**INPUT DATA:**
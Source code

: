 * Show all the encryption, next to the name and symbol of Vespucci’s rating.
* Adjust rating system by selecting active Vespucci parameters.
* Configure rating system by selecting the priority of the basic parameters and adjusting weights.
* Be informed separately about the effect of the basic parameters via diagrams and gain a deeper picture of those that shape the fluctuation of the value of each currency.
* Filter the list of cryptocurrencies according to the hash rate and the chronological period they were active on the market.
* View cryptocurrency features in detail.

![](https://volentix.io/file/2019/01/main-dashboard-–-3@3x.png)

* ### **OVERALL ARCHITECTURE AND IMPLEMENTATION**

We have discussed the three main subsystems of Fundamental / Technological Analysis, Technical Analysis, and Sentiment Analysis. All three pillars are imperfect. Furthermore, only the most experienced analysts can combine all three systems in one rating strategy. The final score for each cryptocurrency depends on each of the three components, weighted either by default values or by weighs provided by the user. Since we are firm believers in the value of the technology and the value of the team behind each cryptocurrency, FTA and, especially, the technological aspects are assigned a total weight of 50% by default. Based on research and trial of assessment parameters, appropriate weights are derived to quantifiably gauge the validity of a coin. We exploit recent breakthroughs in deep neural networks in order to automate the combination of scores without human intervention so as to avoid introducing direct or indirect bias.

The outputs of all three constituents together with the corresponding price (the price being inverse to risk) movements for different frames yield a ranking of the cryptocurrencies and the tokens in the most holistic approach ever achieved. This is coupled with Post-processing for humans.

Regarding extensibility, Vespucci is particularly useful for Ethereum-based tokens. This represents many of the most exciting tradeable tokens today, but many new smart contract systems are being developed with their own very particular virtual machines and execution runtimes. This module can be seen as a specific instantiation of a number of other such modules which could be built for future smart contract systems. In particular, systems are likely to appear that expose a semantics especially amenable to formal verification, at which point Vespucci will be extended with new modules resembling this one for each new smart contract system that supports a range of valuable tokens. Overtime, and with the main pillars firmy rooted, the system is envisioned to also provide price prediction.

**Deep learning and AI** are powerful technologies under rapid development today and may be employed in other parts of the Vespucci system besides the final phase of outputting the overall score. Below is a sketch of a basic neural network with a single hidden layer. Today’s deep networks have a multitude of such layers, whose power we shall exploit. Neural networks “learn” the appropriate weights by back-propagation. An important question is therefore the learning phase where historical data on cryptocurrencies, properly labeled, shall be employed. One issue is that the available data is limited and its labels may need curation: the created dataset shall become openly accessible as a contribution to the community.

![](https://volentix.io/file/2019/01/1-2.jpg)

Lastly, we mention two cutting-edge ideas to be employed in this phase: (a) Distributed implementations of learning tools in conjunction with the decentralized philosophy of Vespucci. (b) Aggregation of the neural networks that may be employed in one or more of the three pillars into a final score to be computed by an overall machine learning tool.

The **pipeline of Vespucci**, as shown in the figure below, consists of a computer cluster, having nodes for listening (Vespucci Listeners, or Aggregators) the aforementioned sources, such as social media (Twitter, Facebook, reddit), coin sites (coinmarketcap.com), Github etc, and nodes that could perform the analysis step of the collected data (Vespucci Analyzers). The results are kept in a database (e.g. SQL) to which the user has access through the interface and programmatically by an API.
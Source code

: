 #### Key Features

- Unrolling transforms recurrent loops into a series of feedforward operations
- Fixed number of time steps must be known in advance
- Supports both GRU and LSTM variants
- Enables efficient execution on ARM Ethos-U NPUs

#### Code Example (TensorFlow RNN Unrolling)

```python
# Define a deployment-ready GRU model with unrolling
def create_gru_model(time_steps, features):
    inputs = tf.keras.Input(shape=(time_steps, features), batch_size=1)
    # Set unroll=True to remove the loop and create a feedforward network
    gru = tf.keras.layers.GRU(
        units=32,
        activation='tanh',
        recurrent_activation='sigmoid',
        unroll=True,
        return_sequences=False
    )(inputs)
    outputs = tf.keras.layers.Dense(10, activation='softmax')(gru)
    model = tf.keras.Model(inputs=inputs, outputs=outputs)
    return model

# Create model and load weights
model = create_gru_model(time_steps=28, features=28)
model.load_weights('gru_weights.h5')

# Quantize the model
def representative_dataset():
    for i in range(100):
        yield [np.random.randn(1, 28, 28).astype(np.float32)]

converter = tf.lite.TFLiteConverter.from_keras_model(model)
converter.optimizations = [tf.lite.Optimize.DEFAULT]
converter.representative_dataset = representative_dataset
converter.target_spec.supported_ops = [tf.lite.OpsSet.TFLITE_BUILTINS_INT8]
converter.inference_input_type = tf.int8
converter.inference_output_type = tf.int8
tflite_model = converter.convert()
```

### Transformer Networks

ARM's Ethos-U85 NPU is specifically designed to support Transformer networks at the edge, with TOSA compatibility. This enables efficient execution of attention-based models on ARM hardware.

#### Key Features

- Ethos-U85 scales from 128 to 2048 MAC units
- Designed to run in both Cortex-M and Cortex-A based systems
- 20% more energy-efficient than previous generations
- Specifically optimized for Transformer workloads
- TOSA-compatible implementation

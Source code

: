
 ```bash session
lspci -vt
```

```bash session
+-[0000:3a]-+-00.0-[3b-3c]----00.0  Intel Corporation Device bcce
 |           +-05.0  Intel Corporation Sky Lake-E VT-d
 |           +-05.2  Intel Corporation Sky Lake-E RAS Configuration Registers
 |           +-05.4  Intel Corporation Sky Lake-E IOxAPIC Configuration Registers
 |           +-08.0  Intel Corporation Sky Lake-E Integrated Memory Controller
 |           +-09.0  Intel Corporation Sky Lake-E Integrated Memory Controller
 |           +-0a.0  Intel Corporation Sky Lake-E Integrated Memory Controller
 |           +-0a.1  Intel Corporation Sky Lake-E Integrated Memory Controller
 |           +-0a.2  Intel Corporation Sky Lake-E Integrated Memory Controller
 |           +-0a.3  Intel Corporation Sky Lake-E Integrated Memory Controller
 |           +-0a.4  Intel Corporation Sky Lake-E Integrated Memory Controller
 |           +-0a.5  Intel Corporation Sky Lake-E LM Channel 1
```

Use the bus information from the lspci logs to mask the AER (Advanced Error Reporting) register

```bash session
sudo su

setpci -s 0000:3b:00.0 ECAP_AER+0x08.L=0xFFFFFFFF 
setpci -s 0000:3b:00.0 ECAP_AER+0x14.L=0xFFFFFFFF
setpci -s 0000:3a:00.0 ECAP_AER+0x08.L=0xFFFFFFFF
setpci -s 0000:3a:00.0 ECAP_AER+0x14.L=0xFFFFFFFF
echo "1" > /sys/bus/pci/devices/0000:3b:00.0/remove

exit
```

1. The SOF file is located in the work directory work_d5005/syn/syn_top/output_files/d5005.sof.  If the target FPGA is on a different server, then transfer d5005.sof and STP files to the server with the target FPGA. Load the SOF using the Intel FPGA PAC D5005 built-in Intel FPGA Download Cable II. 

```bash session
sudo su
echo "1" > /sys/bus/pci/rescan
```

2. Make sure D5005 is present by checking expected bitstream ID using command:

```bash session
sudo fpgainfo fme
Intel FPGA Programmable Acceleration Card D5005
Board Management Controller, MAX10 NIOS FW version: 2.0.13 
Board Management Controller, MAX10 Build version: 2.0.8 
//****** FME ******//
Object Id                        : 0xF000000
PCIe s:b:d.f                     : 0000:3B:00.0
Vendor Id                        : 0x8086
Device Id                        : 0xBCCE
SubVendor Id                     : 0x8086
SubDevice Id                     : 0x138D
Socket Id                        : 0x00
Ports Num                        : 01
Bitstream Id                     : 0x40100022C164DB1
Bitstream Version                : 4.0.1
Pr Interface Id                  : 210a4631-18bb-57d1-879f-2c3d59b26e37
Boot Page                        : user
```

**EXERCISE INSTRUCTIONS:**
Reproduce the data exactly, altering nothing.

**ANSWER TO THE EXERCISE:**
Source code

: * Show all the encryption, next to the name and symbol of Vespucci’s rating.
* Adjust rating system by selecting active Vespucci parameters.
* Configure rating system by selecting the priority of the basic parameters and adjusting weights.
* Be informed separately about the effect of the basic parameters via diagrams and gain a deeper picture of those that shape the fluctuation of the value of each currency.
* Filter the list of cryptocurrencies according to the hash rate and the chronological period they were active on the market.
* View cryptocurrency features in detail.

![](https://volentix.io/file/2019/01/main-dashboard-–-3@3x.png)

* ### **OVERALL ARCHITECTURE AND IMPLEMENTATION**

We have discussed the three main subsystems of Fundamental / Technological Analysis, Technical Analysis, and Sentiment Analysis. All three pillars are imperfect. Furthermore, only the most experienced analysts can combine all three systems in one rating strategy. The final score for each cryptocurrency depends on each of the three components, weighted either by default values or by weighs provided by the user. Since we are firm believers in the value of the technology and the value of the team behind each cryptocurrency, FTA and, especially, the technological aspects are assigned a total weight of 50% by default. Based on research and trial of assessment parameters, appropriate weights are derived to quantifiably gauge the validity of a coin. We exploit recent breakthroughs in deep neural networks in order to automate the combination of scores without human intervention so as to avoid introducing direct or indirect bias.

The outputs of all three constituents together with the corresponding price (the price being inverse to risk) movements for different frames yield a ranking of the cryptocurrencies and the tokens in the most holistic approach ever achieved. This is coupled with Post-processing for humans.

Regarding extensibility, Vespucci is particularly useful for Ethereum-based tokens. This represents many of the most exciting tradeable tokens today, but many new smart contract systems are being developed with their own very particular virtual machines and execution runtimes. This module can be seen as a specific instantiation of a number of other such modules which could be built for future smart contract systems. In particular, systems are likely to appear that expose a semantics especially amenable to formal verification, at which point Vespucci will be extended with new modules resembling this one for each new smart contract system that supports a range of valuable tokens. Overtime, and with the main pillars firmy rooted, the system is envisioned to also provide price prediction.

**Deep learning and AI** are powerful technologies under rapid development today and may be employed in other parts of the Vespucci system besides the final phase of outputting the overall score. Below is a sketch of a basic neural network with a single hidden layer. Today’s deep networks have a multitude of such layers, whose power we shall exploit. Neural networks “learn” the appropriate weights by back-propagation. An important question is therefore the learning phase where historical data on cryptocurrencies, properly labeled, shall be employed. One issue is that the available data is limited and its labels may need curation: the created dataset shall become openly accessible as a contribution to the community.

![](https://volentix.io/file/2019/01/1-2.jpg)

Lastly, we mention two cutting-edge ideas to be employed in this phase: (a) Distributed implementations of learning tools in conjunction with the decentralized philosophy of Vespucci. (b) Aggregation of the neural networks that may be employed in one or more of the three pillars into a final score to be computed by an overall machine learning tool.

The **pipeline of Vespucci**, as shown in the figure below, consists of a computer cluster, having nodes for listening (Vespucci Listeners, or Aggregators) the aforementioned sources, such as social media (Twitter, Facebook, reddit), coin sites (coinmarketcap.com), Github etc, and nodes that could perform the analysis step of the collected data (Vespucci Analyzers). The results are kept in a database (e.g. SQL) to which the user has access through the interface and programmatically by an API.
Source code

: #### Key Features

- Unrolling transforms recurrent loops into a series of feedforward operations
- Fixed number of time steps must be known in advance
- Supports both GRU and LSTM variants
- Enables efficient execution on ARM Ethos-U NPUs

#### Code Example (TensorFlow RNN Unrolling)

```python
# Define a deployment-ready GRU model with unrolling
def create_gru_model(time_steps, features):
    inputs = tf.keras.Input(shape=(time_steps, features), batch_size=1)
    # Set unroll=True to remove the loop and create a feedforward network
    gru = tf.keras.layers.GRU(
        units=32,
        activation='tanh',
        recurrent_activation='sigmoid',
        unroll=True,
        return_sequences=False
    )(inputs)
    outputs = tf.keras.layers.Dense(10, activation='softmax')(gru)
    model = tf.keras.Model(inputs=inputs, outputs=outputs)
    return model

# Create model and load weights
model = create_gru_model(time_steps=28, features=28)
model.load_weights('gru_weights.h5')

# Quantize the model
def representative_dataset():
    for i in range(100):
        yield [np.random.randn(1, 28, 28).astype(np.float32)]

converter = tf.lite.TFLiteConverter.from_keras_model(model)
converter.optimizations = [tf.lite.Optimize.DEFAULT]
converter.representative_dataset = representative_dataset
converter.target_spec.supported_ops = [tf.lite.OpsSet.TFLITE_BUILTINS_INT8]
converter.inference_input_type = tf.int8
converter.inference_output_type = tf.int8
tflite_model = converter.convert()
```

### Transformer Networks

ARM's Ethos-U85 NPU is specifically designed to support Transformer networks at the edge, with TOSA compatibility. This enables efficient execution of attention-based models on ARM hardware.

#### Key Features

- Ethos-U85 scales from 128 to 2048 MAC units
- Designed to run in both Cortex-M and Cortex-A based systems
- 20% more energy-efficient than previous generations
- Specifically optimized for Transformer workloads
- TOSA-compatible implementation

Source code

:
 ```bash session
lspci -vt
```

```bash session
+-[0000:3a]-+-00.0-[3b-3c]----00.0  Intel Corporation Device bcce
 |           +-05.0  Intel Corporation Sky Lake-E VT-d
 |           +-05.2  Intel Corporation Sky Lake-E RAS Configuration Registers
 |           +-05.4  Intel Corporation Sky Lake-E IOxAPIC Configuration Registers
 |           +-08.0  Intel Corporation Sky Lake-E Integrated Memory Controller
 |           +-09.0  Intel Corporation Sky Lake-E Integrated Memory Controller
 |           +-0a.0  Intel Corporation Sky Lake-E Integrated Memory Controller
 |           +-0a.1  Intel Corporation Sky Lake-E Integrated Memory Controller
 |           +-0a.2  Intel Corporation Sky Lake-E Integrated Memory Controller
 |           +-0a.3  Intel Corporation Sky Lake-E Integrated Memory Controller
 |           +-0a.4  Intel Corporation Sky Lake-E Integrated Memory Controller
 |           +-0a.5  Intel Corporation Sky Lake-E LM Channel 1
```

Use the bus information from the lspci logs to mask the AER (Advanced Error Reporting) register

```bash session
sudo su

setpci -s 0000:3b:00.0 ECAP_AER+0x08.L=0xFFFFFFFF 
setpci -s 0000:3b:00.0 ECAP_AER+0x14.L=0xFFFFFFFF
setpci -s 0000:3a:00.0 ECAP_AER+0x08.L=0xFFFFFFFF
setpci -s 0000:3a:00.0 ECAP_AER+0x14.L=0xFFFFFFFF
echo "1" > /sys/bus/pci/devices/0000:3b:00.0/remove

exit
```

1. The SOF file is located in the work directory work_d5005/syn/syn_top/output_files/d5005.sof.  If the target FPGA is on a different server, then transfer d5005.sof and STP files to the server with the target FPGA. Load the SOF using the Intel FPGA PAC D5005 built-in Intel FPGA Download Cable II. 

```bash session
sudo su
echo "1" > /sys/bus/pci/rescan
```

2. Make sure D5005 is present by checking expected bitstream ID using command:

```bash session
sudo fpgainfo fme
Intel FPGA Programmable Acceleration Card D5005
Board Management Controller, MAX10 NIOS FW version: 2.0.13 
Board Management Controller, MAX10 Build version: 2.0.8 
//****** FME ******//
Object Id                        : 0xF000000
PCIe s:b:d.f                     : 0000:3B:00.0
Vendor Id                        : 0x8086
Device Id                        : 0xBCCE
SubVendor Id                     : 0x8086
SubDevice Id                     : 0x138D
Socket Id                        : 0x00
Ports Num                        : 01
Bitstream Id                     : 0x40100022C164DB1
Bitstream Version                : 4.0.1
Pr Interface Id                  : 210a4631-18bb-57d1-879f-2c3d59b26e37
Boot Page                        : user
```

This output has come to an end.